Unfortunately, research indicates that only 43 percent of parents have discussed the importance of prioritizing needs and wants with their children (a concept brought to life in first grade classrooms through JA). Another surprising 42 percent of parents have not taken any steps whatsoever to discuss financial basics with their children (Capital One’s 2006 Back to School Survey).
Many parents assume incorrectly that their children learn money management skills as part of their school’s curriculum, when in fact, fewer than half of U.S. states require even the most basic economics course, much less personal financial literacy education.
Parents who volunteer for JA will tell you their kids are never the same. They show appreciation for what their parents do and take control of their personal finances. In short, they are prepared to succeed in the future.
In Washington, there is no mandate for financial education. Financial literacy only just recently made it into the grade level expectations, and only at the seventh and twelfth grades. In already crowded curriculum requirements fueled by WASL passage and No Child Left Behind pressures, financial literacy receives cursory mention, but additional funding is generally not provided. This means that it is even more critical for schools to work with organizations that can provide relevant financial literacy education for students.
Sound financial education and a solid grounding in fiscal responsibility are basic self-defense for all citizens-especially for our young people.
An investment now in teaching America’s youth how to earn, save, and budget-how to manage credit how to control their personal finances rather than vice versa will pay dividends in the long term.
Financially literate people are more likely to be self-supporting; to prepare for financial setbacks and emergencies; and to increase their standard of living through wise spending, saving, planning and investing, according to the U.S. Financial Literacy and Education Commission. They also are less susceptible to scams and identity theft. Financially literate citizens contribute positively to the local and national economy, improving peace of mind and national stability.
How can young people get this financial knowledge that they so desperately need? Fortunately, there are organizations who are answering the call to educate the next generation of consumers about how to effectively manage their money.
Junior Achievement is leading the way, working closely with the business and education communities to deliver classroom programs that teach K-12 students age-appropriate, hands-on lessons about how to be financially literate.
Ironically, our challenge is adequate funding and lack of awareness of a program that dramatically changes the way kids prepare for their futures. JA students will possess the necessary practical skills, so that when they grow up they are prepared to run our nation’s businesses, government entities and educational institutions. We believe that JA’s impact will lead to more fiscal discipline than currently evidenced in personal and professional lives, resulting in a more robust communities and a stronger American economy.

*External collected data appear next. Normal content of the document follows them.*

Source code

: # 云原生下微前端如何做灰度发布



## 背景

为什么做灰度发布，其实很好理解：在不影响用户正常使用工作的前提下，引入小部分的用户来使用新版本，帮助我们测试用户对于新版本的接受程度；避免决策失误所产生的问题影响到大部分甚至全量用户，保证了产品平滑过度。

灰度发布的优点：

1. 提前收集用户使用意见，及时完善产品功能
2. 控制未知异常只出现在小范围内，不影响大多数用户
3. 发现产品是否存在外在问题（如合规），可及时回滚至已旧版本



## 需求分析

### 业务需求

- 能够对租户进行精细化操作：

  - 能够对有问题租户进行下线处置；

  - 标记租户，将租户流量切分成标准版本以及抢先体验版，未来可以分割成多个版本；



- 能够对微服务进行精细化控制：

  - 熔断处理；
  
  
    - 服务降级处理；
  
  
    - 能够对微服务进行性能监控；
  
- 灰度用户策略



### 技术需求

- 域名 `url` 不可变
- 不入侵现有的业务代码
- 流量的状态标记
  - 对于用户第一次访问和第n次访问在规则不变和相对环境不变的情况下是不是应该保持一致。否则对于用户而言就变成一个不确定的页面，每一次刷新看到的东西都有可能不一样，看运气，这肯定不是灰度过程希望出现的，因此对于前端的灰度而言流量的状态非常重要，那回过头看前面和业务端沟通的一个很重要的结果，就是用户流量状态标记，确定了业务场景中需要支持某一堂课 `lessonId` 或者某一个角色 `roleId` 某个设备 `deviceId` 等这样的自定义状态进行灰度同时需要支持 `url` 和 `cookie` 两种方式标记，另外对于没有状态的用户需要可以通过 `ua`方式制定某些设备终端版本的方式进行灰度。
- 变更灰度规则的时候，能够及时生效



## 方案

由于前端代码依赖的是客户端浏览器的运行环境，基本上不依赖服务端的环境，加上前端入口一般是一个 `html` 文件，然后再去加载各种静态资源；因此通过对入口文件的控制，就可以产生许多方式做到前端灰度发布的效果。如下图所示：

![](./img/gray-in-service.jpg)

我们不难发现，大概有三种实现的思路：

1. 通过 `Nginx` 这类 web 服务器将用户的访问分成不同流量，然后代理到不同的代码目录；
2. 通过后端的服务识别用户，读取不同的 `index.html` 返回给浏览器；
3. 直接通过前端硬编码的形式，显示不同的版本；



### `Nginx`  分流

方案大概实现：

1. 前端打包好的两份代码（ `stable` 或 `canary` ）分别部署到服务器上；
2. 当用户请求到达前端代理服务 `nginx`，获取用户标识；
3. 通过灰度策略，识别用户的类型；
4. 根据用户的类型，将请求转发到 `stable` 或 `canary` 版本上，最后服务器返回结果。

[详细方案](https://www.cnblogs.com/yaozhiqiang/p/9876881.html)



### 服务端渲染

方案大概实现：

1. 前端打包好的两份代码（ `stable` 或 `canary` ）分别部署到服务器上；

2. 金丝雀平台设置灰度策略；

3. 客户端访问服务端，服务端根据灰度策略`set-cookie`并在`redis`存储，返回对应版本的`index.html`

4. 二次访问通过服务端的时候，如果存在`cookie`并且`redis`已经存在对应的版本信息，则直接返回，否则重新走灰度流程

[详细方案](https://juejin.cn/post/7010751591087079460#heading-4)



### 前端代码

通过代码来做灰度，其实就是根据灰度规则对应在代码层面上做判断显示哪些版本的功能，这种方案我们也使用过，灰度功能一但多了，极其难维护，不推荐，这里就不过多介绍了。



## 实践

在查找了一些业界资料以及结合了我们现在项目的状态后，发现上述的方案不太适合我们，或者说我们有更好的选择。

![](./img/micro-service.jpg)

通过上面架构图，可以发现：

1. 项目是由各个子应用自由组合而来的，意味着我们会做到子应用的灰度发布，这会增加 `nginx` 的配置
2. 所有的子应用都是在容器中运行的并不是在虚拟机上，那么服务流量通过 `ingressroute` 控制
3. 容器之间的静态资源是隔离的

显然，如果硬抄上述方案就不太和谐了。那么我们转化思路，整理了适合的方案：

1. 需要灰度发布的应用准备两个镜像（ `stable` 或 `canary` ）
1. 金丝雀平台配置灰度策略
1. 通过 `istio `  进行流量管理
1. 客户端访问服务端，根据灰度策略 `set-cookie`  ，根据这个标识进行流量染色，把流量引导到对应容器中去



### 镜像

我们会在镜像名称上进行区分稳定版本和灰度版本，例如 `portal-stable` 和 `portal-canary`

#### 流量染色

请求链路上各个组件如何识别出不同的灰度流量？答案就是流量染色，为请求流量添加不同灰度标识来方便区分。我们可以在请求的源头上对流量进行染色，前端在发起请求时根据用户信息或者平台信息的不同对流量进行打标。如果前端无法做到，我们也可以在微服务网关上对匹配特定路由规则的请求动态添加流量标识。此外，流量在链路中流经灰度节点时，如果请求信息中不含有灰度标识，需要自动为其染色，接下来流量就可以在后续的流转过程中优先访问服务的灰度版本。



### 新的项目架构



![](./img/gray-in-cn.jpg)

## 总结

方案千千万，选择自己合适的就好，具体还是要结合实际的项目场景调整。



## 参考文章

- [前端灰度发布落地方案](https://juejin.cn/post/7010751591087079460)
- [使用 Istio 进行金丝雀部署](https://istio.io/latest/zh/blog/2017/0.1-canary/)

Both practical programs and policy leadership are necessary to ensure our children are prepared for their futures.
Senator Sharon Tomiko Santos chairs the Financial Literacy Public Private Partnership (created by SHB 2455), which sets strategies to promote financial literacy in schools and serves as an educational resource.
The Washington Financial Literacy Work Group was created in 2008 by Governor-sponsored legislation (Senate Bill 6272) to assess financial literacy in Washington State.
Jump$tart Washington Coalition and their partners provide a database of financial resources to schools and teacher development opportunities. These state-wide initiatives focus on assisting schools to deliver on financial education in these turbulent times. Clearly our current economic climate legitimizes and creates urgency for these initiatives, but we must do more.
I encourage businesses, parents, and educators to champion initiatives that create the standards and infrastructure to ensure financial literacy of our children and to support grassroots organizations, such as Junior Achievement, which partner with our educators to provide financial education to our schools. The turmoil in our financial markets clearly demonstrates the need to take decisive action today. It’s a sound investment in our children’s futures.